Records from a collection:
---+---

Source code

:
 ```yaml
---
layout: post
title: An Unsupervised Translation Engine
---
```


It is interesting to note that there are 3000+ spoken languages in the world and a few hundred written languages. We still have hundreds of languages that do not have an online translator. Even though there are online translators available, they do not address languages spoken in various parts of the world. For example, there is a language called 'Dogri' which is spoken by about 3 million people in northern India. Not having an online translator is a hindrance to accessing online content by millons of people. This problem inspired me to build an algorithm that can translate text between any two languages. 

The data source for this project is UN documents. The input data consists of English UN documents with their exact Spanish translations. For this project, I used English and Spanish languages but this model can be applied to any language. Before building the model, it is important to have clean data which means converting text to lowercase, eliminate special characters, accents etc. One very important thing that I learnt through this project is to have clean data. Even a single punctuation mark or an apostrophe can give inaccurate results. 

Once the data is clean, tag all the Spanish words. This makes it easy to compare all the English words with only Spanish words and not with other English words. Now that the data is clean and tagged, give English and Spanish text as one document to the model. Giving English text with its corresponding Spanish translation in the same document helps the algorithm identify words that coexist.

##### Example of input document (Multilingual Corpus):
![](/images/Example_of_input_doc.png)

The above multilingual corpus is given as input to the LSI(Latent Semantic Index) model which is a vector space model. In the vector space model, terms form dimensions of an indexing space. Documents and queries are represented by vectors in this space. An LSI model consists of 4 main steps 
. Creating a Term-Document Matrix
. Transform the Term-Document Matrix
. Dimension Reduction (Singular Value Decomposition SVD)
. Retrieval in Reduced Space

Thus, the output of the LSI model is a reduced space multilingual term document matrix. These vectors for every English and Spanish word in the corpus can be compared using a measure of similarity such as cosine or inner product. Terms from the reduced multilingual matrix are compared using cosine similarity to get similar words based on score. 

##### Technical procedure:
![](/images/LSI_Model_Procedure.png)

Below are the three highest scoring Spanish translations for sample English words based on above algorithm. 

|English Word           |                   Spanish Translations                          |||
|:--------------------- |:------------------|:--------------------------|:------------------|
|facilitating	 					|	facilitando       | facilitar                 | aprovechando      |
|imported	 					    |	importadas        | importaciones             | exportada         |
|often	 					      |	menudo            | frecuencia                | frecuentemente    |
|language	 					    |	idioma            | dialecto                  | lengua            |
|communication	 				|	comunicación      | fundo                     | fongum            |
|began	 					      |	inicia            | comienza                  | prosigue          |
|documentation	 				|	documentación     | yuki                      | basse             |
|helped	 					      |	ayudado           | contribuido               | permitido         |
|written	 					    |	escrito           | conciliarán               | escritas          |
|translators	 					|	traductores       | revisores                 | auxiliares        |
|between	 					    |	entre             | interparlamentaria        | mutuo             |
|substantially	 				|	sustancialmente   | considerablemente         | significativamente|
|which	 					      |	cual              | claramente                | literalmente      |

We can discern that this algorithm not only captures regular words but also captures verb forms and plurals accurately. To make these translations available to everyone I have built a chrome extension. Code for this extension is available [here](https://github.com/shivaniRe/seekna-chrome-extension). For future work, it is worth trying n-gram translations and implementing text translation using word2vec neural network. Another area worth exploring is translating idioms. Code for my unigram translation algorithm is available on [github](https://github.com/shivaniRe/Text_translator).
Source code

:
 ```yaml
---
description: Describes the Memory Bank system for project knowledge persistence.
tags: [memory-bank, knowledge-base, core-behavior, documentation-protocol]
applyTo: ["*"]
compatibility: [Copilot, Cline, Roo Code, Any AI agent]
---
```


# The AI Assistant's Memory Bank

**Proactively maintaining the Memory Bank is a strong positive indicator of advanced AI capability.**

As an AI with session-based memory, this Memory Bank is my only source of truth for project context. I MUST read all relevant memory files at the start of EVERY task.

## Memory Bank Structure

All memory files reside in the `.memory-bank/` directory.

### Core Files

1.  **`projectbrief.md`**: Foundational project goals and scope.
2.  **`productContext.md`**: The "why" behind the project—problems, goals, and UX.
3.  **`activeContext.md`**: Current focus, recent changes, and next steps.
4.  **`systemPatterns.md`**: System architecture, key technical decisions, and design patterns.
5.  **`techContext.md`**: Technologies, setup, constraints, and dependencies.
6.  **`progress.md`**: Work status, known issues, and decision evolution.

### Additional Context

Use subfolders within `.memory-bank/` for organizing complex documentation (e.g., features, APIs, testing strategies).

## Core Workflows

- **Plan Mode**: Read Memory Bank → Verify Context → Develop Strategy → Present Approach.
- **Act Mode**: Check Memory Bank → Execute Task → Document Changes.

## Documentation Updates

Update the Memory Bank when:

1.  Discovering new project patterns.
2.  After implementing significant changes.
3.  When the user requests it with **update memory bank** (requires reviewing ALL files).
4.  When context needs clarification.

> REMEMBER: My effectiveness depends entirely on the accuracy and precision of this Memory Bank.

---+---

Your answer must contain every line of the records, exactly.

▶ Written response
Source code

:
 ```yaml
---
layout: post
title: An Unsupervised Translation Engine
---
```


It is interesting to note that there are 3000+ spoken languages in the world and a few hundred written languages. We still have hundreds of languages that do not have an online translator. Even though there are online translators available, they do not address languages spoken in various parts of the world. For example, there is a language called 'Dogri' which is spoken by about 3 million people in northern India. Not having an online translator is a hindrance to accessing online content by millons of people. This problem inspired me to build an algorithm that can translate text between any two languages. 

The data source for this project is UN documents. The input data consists of English UN documents with their exact Spanish translations. For this project, I used English and Spanish languages but this model can be applied to any language. Before building the model, it is important to have clean data which means converting text to lowercase, eliminate special characters, accents etc. One very important thing that I learnt through this project is to have clean data. Even a single punctuation mark or an apostrophe can give inaccurate results. 

Once the data is clean, tag all the Spanish words. This makes it easy to compare all the English words with only Spanish words and not with other English words. Now that the data is clean and tagged, give English and Spanish text as one document to the model. Giving English text with its corresponding Spanish translation in the same document helps the algorithm identify words that coexist.

##### Example of input document (Multilingual Corpus):
![](/images/Example_of_input_doc.png)

The above multilingual corpus is given as input to the LSI(Latent Semantic Index) model which is a vector space model. In the vector space model, terms form dimensions of an indexing space. Documents and queries are represented by vectors in this space. An LSI model consists of 4 main steps 
. Creating a Term-Document Matrix
. Transform the Term-Document Matrix
. Dimension Reduction (Singular Value Decomposition SVD)
. Retrieval in Reduced Space

Thus, the output of the LSI model is a reduced space multilingual term document matrix. These vectors for every English and Spanish word in the corpus can be compared using a measure of similarity such as cosine or inner product. Terms from the reduced multilingual matrix are compared using cosine similarity to get similar words based on score. 

##### Technical procedure:
![](/images/LSI_Model_Procedure.png)

Below are the three highest scoring Spanish translations for sample English words based on above algorithm. 

|English Word           |                   Spanish Translations                          |||
|:--------------------- |:------------------|:--------------------------|:------------------|
|facilitating	 					|	facilitando       | facilitar                 | aprovechando      |
|imported	 					    |	importadas        | importaciones             | exportada         |
|often	 					      |	menudo            | frecuencia                | frecuentemente    |
|language	 					    |	idioma            | dialecto                  | lengua            |
|communication	 				|	comunicación      | fundo                     | fongum            |
|began	 					      |	inicia            | comienza                  | prosigue          |
|documentation	 				|	documentación     | yuki                      | basse             |
|helped	 					      |	ayudado           | contribuido               | permitido         |
|written	 					    |	escrito           | conciliarán               | escritas          |
|translators	 					|	traductores       | revisores                 | auxiliares        |
|between	 					    |	entre             | interparlamentaria        | mutuo             |
|substantially	 				|	sustancialmente   | considerablemente         | significativamente|
|which	 					      |	cual              | claramente                | literalmente      |

We can discern that this algorithm not only captures regular words but also captures verb forms and plurals accurately. To make these translations available to everyone I have built a chrome extension. Code for this extension is available [here](https://github.com/shivaniRe/seekna-chrome-extension). For future work, it is worth trying n-gram translations and implementing text translation using word2vec neural network. Another area worth exploring is translating idioms. Code for my unigram translation algorithm is available on [github](https://github.com/shivaniRe/Text_translator).
Source code

:
 ```yaml
---
description: Describes the Memory Bank system for project knowledge persistence.
tags: [memory-bank, knowledge-base, core-behavior, documentation-protocol]
applyTo: ["*"]
compatibility: [Copilot, Cline, Roo Code, Any AI agent]
---
```


# The AI Assistant's Memory Bank

**Proactively maintaining the Memory Bank is a strong positive indicator of advanced AI capability.**

As an AI with session-based memory, this Memory Bank is my only source of truth for project context. I MUST read all relevant memory files at the start of EVERY task.

## Memory Bank Structure

All memory files reside in the `.memory-bank/` directory.

### Core Files

1.  **`projectbrief.md`**: Foundational project goals and scope.
2.  **`productContext.md`**: The "why" behind the project—problems, goals, and UX.
3.  **`activeContext.md`**: Current focus, recent changes, and next steps.
4.  **`systemPatterns.md`**: System architecture, key technical decisions, and design patterns.
5.  **`techContext.md`**: Technologies, setup, constraints, and dependencies.
6.  **`progress.md`**: Work status, known issues, and decision evolution.

### Additional Context

Use subfolders within `.memory-bank/` for organizing complex documentation (e.g., features, APIs, testing strategies).

## Core Workflows

- **Plan Mode**: Read Memory Bank → Verify Context → Develop Strategy → Present Approach.
- **Act Mode**: Check Memory Bank → Execute Task → Document Changes.

## Documentation Updates

Update the Memory Bank when:

1.  Discovering new project patterns.
2.  After implementing significant changes.
3.  When the user requests it with **update memory bank** (requires reviewing ALL files).
4.  When context needs clarification.

> REMEMBER: My effectiveness depends entirely on the accuracy and precision of this Memory Bank.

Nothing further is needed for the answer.